In 2006, the FDA approved Myozyme, life-saving enzyme replacement therapy (ERT) for the treatment of Pompe disease and Pompe was later added to newborn screening (NBS), allowing early diagnosis and treatment. The Duke team is credited around the world with advancing the detection and treatment of Pompe.
“I have followed hundreds of children since they were infants, including the children in Duke’s early enzyme trials for Pompe, some of whom have recently graduated from college,” she said, adding that she is especially proud of her work in the early identification of motor features of Pompe disease, supporting earlier treatment in all types of Pompe, and her work with others in supporting comprehensive, anticipatory, preventative management across the lifespan for children with chronic neurological and neuromuscular conditions.

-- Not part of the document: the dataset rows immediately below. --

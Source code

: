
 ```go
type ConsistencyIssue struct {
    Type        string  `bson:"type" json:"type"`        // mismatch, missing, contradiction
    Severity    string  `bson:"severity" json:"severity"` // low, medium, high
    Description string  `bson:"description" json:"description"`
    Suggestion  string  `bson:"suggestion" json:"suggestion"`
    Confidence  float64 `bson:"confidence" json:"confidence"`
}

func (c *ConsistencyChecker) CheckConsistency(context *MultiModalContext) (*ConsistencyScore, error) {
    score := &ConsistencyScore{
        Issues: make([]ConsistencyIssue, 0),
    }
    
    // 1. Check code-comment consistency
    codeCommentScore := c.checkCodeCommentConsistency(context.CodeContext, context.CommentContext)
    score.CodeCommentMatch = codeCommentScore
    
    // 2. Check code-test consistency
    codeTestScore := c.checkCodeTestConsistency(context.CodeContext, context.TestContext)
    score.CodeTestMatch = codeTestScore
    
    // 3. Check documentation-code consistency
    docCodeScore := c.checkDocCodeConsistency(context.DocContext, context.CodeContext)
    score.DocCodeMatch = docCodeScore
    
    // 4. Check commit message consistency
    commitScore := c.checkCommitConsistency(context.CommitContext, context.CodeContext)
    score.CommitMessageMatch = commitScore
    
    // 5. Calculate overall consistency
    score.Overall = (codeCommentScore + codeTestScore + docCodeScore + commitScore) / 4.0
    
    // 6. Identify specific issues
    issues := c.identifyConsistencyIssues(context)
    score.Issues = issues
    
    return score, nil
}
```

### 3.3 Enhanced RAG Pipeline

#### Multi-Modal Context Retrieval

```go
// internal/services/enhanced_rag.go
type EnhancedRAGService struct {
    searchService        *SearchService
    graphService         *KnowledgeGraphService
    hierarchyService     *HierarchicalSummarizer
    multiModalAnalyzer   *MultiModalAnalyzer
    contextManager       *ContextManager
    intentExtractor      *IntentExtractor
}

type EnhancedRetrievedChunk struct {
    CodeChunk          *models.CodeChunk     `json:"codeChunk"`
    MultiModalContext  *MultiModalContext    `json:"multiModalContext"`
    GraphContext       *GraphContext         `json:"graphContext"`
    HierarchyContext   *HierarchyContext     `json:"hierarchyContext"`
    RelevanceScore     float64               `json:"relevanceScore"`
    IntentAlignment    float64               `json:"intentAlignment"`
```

Updating Protocols for Treating Pompe
"My more recent work has focused on those with late-onset Pompe disease (LOPD), now identified by NBS, who, in the past, likely had subtle symptoms of Pompe their whole lives but were slow to be diagnosed, with NBS now allowing study of the evolution of Pompe across the lifespan, with early identification of symptoms in infancy and childhood for earlier treatment.
"As we better understand the changing natural history of Pompe disease on ERT, and as NBS allows earlier identification of symptoms in all types of Pompe, this helps in informing decisions about initiation and dosing of ERT, and providing guidelines and a framework for anticipatory, comprehensive, preventative management of Pompe," she said.
Treating Children Over Four Decades
Dr. Case reports that she keeps in touch with many children and families she has worked with over her 40+ year career, proud to hear of their success as adults. Quite often, she gets phone calls from parents and loved ones of patients from around the world, as well as from other PTs, collaborating on ways to help the children.
“In working closely with patients (and families) with childhood-onset chronic disorders, you have to have a certain mindset – you have to be in it for the long haul,” she explains. “To me, it is, of course, exciting to help someone learn how to walk – I love it … but it is just as exciting to slow the rate of clinical progression of a disorder, minimize secondary problems, and help maintain function - this improves the quality of life and allows the person to be who they want to be, to be who they should be – and this, to me, is just as exciting as helping someone learn how to walk.”
“I love following children over time because I love to see them thrive. The children I have worked with are just amazing. I work with many high-achieving children who you wouldn’t necessarily think would be able to accomplish all that they have, but then, they do. Each child has something precious to offer to the world, which should be valued and nurtured” she said while sitting in her office, next to a bulletin board filled with more than a hundred photos filled with young, smiling faces.
The Duke Difference
“What is exciting to me is the combination of things that I get to do and the wonderful teams I have been able to work with at Duke. I am in the clinic treating children, and I get to teach (our DPT) students about treating children, and doing research about how to help children even more,” she said. “The trio of treatment, teaching, and research; I love how these things dovetail. Because each area makes the others grow, and I get to see both the children and the students grow and thrive.”
When not working, Dr. Case enjoys reading, gardening, and traveling, exploring some of the most beautiful places on earth.
"My family and the values and vision of hope that they gave me bring me joy, as well as a wealth of precious memories over the years. My friends and colleagues also bring me joy," she said. “I have been extraordinarily lucky to have had so many good people in my life."